First, is this the correct C++ representation of the pdf gaussian function ?

float pdf_gaussian = ( 1 / ( s * sqrt(2*M_PI) ) ) * exp( -0.5 * pow( (x-m)/s, 2.0 ) );

Second, does it make sense of we do something like this ?

if(pdf_gaussian < uniform_random())
   do something
else
   do other thing

EDIT: An example of what exactly are you trying to achieve:

Say I have a data called Y1. Then a new data called Xi arrive. I want to see if I should associated Xi to Y1 or if I should keep Xi as a new data data that will be called Y2. This is based on the distance between the new data Xi and the existing data Y1. If Xi is "far" from Y1 then Xi will not be associated to Y1, otherwise if it is "not far", it will be associated to Y1. Now I want to model this "far" or "not far" using a gaussian probability based on the mean and stdeviation of distances between Y and the data that where already associated to Y in the past.


Solution

  • yes. boost::random has gaussian distribution.

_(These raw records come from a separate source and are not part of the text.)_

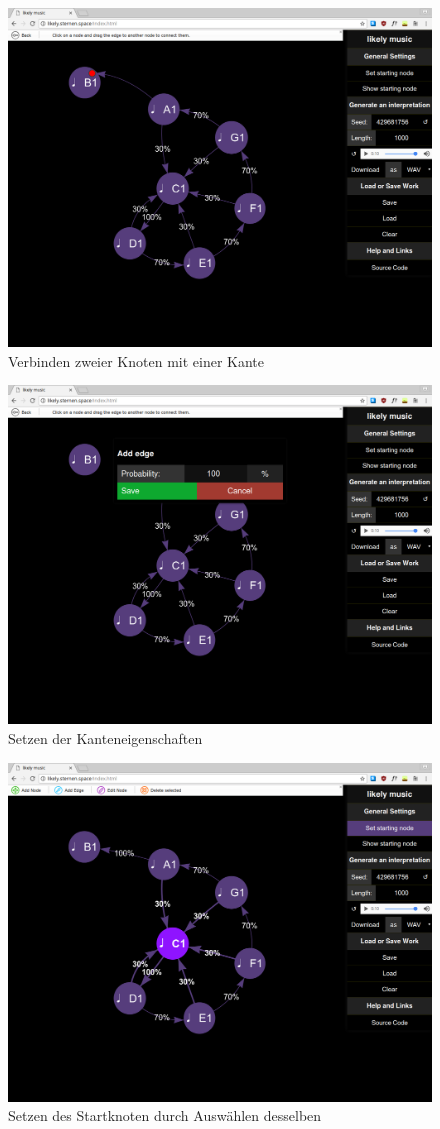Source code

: \documentclass[a4paper,twocolumn]{article}
\begin{document}
\begin{figure}[H]
  \begin{center}
  \includegraphics[width=.7\textwidth]{screenshots/add-edge-drag.png}
  \end{center}
  \caption{Verbinden zweier Knoten mit einer Kante}
\end{figure}

\begin{figure}[H]
  \begin{center}
  \includegraphics[width=.7\textwidth]{screenshots/add-edge.png}
  \end{center}
  \caption{Setzen der Kanteneigenschaften}
\end{figure}

\begin{figure}[H]
  \begin{center}
  \includegraphics[width=.8\textwidth]{screenshots/starting-node.png}
  \end{center}
  \caption{Setzen des Startknoten durch Auswählen desselben}
\end{figure}
\end{document}
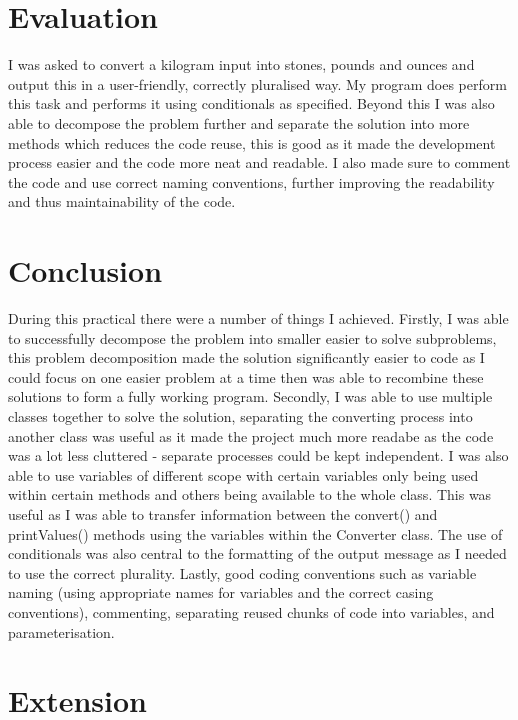 \documentclass[a4paper]{article}
\begin{document}
\section*{Evaluation}
I was asked to convert a kilogram input into stones, pounds and ounces and output this in a user-friendly, correctly pluralised way. My program does 
perform this task and performs it using conditionals as specified. Beyond this I was also able to decompose the 
problem further and separate the solution into more methods which reduces the code reuse, this is good as it made the development process easier and 
the code more neat and readable. I also made sure to comment the code and use correct naming conventions, further improving the readability and thus 
maintainability of the code.

\section*{Conclusion}
During this practical there were a number of things I achieved. Firstly, I was able to successfully decompose the problem into smaller easier to solve 
subproblems, this problem decomposition made the solution significantly easier to code as I could focus on one easier problem at a time then was able 
to recombine these solutions to form a fully working program. Secondly, I was able to use multiple classes together to solve the solution, separating 
the converting process into another class was useful as it made the project much more readabe as the code was a lot less cluttered - separate 
processes could be kept independent. I was also able to use variables of different scope with certain variables only being used within certain methods 
and others being available to the whole class. This was useful as I was able to transfer information between the convert() and printValues() methods 
using the variables within the Converter class. The use of conditionals was also central to the formatting of the output message as I needed to use 
the correct plurality. Lastly, good coding conventions such as variable naming (using appropriate names for variables and the correct casing 
conventions), commenting, separating reused chunks of code into variables, and parameterisation.

\section*{Extension}
\end{document}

    See, for example, this question: How to use boost normal distribution classes?

    As an alternative, there's a standard way of converting two uniformly distributed random numbers into two normally distributed numbers.

    See, e.g. this question: Generate random numbers following a normal distribution in C/C++

    In response to your last edit (note that the question is completely different as edited, hence my answer to an original one is irrelevant). I think you'd better off first formulating for yourself what exactly do you mean to mean by "modelling far or not far using a gaussian distribution". Then reformulate that understanding in math terms and only then start programming. As it stands, I think the problem is underspecified.